Supplied material:
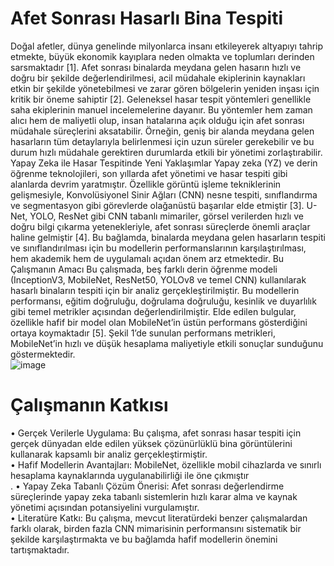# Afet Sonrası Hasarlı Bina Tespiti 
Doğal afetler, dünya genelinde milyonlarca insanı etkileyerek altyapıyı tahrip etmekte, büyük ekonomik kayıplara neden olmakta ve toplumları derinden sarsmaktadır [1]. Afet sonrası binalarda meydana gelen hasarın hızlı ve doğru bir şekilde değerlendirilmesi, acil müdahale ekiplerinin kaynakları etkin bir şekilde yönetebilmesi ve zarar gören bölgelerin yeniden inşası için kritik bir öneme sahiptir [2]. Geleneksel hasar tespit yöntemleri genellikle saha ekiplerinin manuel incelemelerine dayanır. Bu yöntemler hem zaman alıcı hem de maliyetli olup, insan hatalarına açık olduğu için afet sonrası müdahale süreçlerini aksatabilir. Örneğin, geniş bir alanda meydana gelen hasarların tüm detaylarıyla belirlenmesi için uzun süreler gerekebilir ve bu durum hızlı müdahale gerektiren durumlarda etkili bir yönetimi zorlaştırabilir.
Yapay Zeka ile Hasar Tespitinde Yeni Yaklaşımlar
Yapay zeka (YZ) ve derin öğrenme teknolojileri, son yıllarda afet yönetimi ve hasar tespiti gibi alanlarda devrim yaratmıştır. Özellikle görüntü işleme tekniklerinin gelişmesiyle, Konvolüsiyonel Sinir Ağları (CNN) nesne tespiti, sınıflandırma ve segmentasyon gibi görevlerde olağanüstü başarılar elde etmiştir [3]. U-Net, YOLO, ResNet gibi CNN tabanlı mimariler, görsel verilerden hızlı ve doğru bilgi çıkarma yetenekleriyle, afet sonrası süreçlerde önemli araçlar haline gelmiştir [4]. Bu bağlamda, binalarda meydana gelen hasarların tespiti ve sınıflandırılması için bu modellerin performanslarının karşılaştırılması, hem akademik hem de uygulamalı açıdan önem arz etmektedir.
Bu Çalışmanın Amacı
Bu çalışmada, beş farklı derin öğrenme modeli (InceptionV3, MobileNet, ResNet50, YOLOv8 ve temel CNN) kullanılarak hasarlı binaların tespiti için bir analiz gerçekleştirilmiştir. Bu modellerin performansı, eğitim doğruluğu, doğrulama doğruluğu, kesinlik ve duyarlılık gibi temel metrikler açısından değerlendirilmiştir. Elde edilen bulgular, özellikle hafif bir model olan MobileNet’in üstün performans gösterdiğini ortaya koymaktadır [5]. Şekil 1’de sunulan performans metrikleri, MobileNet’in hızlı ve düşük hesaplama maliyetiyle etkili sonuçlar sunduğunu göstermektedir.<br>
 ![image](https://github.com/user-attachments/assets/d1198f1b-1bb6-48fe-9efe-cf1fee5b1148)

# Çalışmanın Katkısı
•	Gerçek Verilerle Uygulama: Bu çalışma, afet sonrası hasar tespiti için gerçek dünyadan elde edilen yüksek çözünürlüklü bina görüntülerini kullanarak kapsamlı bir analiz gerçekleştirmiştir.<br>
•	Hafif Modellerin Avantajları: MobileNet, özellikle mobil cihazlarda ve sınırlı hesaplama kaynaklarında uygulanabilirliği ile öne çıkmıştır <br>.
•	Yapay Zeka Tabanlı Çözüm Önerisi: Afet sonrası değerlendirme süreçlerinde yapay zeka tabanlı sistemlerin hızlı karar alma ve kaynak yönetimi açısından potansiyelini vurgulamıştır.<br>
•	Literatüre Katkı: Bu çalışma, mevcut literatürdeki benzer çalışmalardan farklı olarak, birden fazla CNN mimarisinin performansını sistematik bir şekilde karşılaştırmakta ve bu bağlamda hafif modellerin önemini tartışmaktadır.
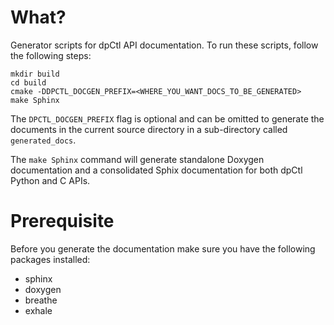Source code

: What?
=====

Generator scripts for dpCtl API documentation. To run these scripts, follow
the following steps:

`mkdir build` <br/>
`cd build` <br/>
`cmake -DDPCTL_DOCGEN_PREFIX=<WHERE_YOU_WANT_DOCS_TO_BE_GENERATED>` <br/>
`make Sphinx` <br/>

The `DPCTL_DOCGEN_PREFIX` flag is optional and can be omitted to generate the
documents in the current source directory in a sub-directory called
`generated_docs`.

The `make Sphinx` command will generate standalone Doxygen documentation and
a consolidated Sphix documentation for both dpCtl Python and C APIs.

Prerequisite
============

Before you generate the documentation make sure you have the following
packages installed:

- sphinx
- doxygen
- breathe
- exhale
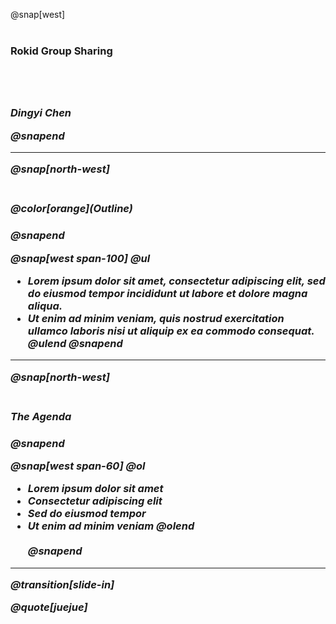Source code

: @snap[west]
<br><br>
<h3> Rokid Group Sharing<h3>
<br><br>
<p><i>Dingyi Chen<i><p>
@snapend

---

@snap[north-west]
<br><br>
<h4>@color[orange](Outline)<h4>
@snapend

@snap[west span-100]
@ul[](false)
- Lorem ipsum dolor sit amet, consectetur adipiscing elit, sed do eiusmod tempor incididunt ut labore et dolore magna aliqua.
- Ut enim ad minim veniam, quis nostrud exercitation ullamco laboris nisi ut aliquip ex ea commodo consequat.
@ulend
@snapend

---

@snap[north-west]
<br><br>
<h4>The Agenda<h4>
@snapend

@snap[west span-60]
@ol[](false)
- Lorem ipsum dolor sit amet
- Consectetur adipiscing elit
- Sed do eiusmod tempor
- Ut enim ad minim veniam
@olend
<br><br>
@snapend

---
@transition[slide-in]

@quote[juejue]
* * *
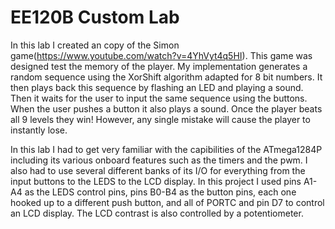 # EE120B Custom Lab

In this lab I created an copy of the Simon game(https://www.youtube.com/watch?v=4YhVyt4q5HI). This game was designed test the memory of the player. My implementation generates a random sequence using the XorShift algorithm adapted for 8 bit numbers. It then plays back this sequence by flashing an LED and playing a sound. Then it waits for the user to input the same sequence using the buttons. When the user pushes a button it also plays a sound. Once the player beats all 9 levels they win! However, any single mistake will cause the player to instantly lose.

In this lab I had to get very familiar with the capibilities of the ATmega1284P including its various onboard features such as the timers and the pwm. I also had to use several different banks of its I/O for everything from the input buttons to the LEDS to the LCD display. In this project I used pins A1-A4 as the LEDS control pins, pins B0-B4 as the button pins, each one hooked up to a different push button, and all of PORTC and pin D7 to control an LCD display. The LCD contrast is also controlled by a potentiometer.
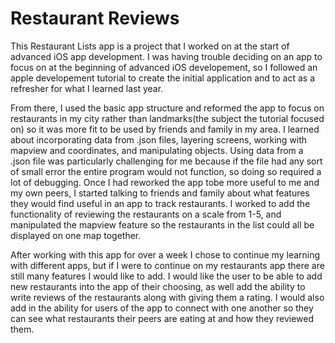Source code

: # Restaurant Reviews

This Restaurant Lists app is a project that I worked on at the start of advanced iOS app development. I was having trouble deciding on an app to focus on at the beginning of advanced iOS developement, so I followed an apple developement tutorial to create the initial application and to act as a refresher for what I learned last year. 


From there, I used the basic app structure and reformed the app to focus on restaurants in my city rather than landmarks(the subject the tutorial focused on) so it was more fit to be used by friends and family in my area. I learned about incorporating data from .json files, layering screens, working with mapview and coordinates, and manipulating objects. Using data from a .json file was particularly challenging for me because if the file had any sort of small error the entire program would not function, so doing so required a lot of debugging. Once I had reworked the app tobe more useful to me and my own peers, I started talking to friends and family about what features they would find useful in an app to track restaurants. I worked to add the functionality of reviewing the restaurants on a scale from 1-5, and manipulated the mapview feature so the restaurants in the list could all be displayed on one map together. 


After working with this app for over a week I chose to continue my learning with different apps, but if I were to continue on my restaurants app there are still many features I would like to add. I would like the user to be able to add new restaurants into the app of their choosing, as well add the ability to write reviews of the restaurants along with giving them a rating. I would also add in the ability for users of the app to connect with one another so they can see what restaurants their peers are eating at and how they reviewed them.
--
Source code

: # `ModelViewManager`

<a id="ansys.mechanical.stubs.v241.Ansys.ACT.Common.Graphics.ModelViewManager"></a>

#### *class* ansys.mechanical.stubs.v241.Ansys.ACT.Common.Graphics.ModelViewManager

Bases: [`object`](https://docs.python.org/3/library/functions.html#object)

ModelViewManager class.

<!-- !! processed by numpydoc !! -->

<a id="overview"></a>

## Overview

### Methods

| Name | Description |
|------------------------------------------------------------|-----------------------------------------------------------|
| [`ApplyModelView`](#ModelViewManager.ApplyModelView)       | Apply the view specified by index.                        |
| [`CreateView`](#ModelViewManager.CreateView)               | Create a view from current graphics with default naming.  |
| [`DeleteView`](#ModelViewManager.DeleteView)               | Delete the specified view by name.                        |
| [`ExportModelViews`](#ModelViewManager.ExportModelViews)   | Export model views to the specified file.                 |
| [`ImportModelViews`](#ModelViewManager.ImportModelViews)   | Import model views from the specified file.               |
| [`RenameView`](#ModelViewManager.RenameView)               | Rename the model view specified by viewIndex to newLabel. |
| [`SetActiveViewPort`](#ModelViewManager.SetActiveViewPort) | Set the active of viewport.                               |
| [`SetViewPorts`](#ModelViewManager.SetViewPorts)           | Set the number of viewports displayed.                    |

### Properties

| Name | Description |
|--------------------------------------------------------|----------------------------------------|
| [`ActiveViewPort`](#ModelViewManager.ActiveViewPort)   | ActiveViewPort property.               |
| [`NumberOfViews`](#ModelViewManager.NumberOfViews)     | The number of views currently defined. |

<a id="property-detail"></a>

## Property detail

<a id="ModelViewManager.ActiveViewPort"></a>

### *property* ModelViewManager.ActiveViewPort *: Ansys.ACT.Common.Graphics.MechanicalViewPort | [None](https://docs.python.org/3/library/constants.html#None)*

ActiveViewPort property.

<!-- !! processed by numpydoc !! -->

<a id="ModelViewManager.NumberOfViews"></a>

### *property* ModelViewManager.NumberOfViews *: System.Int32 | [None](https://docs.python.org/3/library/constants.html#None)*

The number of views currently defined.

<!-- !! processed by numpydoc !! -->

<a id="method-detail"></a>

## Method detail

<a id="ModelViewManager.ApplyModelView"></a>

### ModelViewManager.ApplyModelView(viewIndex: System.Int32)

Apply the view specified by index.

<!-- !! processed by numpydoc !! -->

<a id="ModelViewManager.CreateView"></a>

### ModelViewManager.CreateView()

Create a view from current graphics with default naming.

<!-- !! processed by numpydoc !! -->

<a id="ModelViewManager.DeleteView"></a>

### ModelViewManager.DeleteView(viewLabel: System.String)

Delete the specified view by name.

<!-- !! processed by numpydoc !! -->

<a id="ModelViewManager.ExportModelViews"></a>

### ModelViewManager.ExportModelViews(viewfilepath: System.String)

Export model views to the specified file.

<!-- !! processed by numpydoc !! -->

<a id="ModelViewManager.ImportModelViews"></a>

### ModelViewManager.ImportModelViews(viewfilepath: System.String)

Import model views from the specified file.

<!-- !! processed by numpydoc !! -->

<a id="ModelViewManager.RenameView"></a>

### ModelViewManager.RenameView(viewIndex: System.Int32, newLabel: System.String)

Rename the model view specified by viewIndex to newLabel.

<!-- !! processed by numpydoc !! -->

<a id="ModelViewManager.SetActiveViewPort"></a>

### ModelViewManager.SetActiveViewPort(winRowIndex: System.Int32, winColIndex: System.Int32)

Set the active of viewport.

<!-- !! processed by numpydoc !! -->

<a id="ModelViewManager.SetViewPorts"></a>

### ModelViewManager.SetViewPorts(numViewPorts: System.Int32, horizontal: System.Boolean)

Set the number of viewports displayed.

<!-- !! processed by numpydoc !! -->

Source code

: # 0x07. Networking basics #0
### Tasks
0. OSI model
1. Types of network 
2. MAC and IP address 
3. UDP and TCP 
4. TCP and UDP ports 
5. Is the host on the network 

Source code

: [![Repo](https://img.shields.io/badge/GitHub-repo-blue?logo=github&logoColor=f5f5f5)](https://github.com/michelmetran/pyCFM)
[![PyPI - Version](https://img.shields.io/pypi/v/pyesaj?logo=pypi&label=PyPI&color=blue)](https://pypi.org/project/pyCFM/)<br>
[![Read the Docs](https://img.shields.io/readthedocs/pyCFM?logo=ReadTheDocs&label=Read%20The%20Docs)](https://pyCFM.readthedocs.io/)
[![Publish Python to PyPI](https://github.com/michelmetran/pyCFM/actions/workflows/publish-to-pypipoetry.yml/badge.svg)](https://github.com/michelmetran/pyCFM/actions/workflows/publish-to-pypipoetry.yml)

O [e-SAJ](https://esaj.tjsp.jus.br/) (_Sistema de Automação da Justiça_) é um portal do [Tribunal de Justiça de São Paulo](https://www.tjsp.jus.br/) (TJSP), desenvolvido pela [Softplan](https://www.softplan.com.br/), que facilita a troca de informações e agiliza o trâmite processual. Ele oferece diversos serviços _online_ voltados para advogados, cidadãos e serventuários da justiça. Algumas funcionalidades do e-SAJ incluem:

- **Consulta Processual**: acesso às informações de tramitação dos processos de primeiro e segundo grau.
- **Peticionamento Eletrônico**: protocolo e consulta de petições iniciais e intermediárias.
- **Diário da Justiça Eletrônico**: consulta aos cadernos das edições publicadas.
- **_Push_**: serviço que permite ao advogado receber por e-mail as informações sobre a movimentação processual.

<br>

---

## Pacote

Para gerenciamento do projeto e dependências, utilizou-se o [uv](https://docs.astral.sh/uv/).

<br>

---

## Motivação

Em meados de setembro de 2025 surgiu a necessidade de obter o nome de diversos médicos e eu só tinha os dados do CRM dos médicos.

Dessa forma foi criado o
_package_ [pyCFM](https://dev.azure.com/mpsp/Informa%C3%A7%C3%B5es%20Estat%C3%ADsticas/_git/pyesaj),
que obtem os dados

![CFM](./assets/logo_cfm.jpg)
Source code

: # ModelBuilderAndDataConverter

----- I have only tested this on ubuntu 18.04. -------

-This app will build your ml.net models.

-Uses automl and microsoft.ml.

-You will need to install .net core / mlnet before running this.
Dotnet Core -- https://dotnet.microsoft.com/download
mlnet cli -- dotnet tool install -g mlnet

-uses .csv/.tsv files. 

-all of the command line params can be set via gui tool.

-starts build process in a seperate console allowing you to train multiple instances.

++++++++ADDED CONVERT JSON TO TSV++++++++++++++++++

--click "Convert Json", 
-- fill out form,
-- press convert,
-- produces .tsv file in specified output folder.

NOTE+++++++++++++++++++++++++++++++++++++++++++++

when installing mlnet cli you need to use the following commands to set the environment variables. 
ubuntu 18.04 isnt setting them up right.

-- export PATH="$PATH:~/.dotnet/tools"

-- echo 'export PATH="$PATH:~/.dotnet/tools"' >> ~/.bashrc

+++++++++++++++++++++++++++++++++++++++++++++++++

Activity: Pull every line with the word "minim" from the data.

Answer section:
- Ut enim ad minim veniam, quis nostrud exercitation ullamco laboris nisi ut aliquip ex ea commodo consequat.
- Ut enim ad minim veniam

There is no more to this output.